Data records:
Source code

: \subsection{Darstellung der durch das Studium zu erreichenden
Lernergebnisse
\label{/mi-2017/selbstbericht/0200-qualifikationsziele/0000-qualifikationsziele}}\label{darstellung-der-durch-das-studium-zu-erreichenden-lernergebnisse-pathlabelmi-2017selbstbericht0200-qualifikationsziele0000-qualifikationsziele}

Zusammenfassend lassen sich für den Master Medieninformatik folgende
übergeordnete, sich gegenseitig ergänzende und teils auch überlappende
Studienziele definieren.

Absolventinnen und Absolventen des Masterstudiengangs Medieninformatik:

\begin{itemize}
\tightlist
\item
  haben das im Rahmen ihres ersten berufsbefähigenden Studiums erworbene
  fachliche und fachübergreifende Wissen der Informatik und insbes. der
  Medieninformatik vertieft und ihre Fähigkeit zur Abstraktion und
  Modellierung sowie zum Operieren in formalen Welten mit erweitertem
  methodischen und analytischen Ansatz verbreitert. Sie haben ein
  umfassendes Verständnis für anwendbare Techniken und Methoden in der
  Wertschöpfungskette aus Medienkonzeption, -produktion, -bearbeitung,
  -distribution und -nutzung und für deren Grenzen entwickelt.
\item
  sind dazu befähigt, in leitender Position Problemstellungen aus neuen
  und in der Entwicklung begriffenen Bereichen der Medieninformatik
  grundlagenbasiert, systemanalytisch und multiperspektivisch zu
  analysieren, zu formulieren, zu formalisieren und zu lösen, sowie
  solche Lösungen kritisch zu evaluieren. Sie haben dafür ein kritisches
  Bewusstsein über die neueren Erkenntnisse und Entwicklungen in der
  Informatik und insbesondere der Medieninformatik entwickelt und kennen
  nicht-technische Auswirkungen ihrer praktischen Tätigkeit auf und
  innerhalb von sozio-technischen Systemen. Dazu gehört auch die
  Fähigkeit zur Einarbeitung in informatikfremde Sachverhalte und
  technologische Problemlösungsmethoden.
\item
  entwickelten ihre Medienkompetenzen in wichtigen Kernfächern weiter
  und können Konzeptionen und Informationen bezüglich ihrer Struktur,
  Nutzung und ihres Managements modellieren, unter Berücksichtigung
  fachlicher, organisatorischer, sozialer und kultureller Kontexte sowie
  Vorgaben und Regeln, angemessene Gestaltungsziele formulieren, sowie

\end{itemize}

Work instructions: Line by line, write out the records above exactly.

Solution:
Source code

: \subsection{Darstellung der durch das Studium zu erreichenden
Lernergebnisse
\label{/mi-2017/selbstbericht/0200-qualifikationsziele/0000-qualifikationsziele}}\label{darstellung-der-durch-das-studium-zu-erreichenden-lernergebnisse-pathlabelmi-2017selbstbericht0200-qualifikationsziele0000-qualifikationsziele}

Zusammenfassend lassen sich für den Master Medieninformatik folgende
übergeordnete, sich gegenseitig ergänzende und teils auch überlappende
Studienziele definieren.

Absolventinnen und Absolventen des Masterstudiengangs Medieninformatik:

\begin{itemize}
\tightlist
\item
  haben das im Rahmen ihres ersten berufsbefähigenden Studiums erworbene
  fachliche und fachübergreifende Wissen der Informatik und insbes. der
  Medieninformatik vertieft und ihre Fähigkeit zur Abstraktion und
  Modellierung sowie zum Operieren in formalen Welten mit erweitertem
  methodischen und analytischen Ansatz verbreitert. Sie haben ein
  umfassendes Verständnis für anwendbare Techniken und Methoden in der
  Wertschöpfungskette aus Medienkonzeption, -produktion, -bearbeitung,
  -distribution und -nutzung und für deren Grenzen entwickelt.
\item
  sind dazu befähigt, in leitender Position Problemstellungen aus neuen
  und in der Entwicklung begriffenen Bereichen der Medieninformatik
  grundlagenbasiert, systemanalytisch und multiperspektivisch zu
  analysieren, zu formulieren, zu formalisieren und zu lösen, sowie
  solche Lösungen kritisch zu evaluieren. Sie haben dafür ein kritisches
  Bewusstsein über die neueren Erkenntnisse und Entwicklungen in der
  Informatik und insbesondere der Medieninformatik entwickelt und kennen
  nicht-technische Auswirkungen ihrer praktischen Tätigkeit auf und
  innerhalb von sozio-technischen Systemen. Dazu gehört auch die
  Fähigkeit zur Einarbeitung in informatikfremde Sachverhalte und
  technologische Problemlösungsmethoden.
\item
  entwickelten ihre Medienkompetenzen in wichtigen Kernfächern weiter
  und können Konzeptionen und Informationen bezüglich ihrer Struktur,
  Nutzung und ihres Managements modellieren, unter Berücksichtigung
  fachlicher, organisatorischer, sozialer und kultureller Kontexte sowie
  Vorgaben und Regeln, angemessene Gestaltungsziele formulieren, sowie

\end{itemize}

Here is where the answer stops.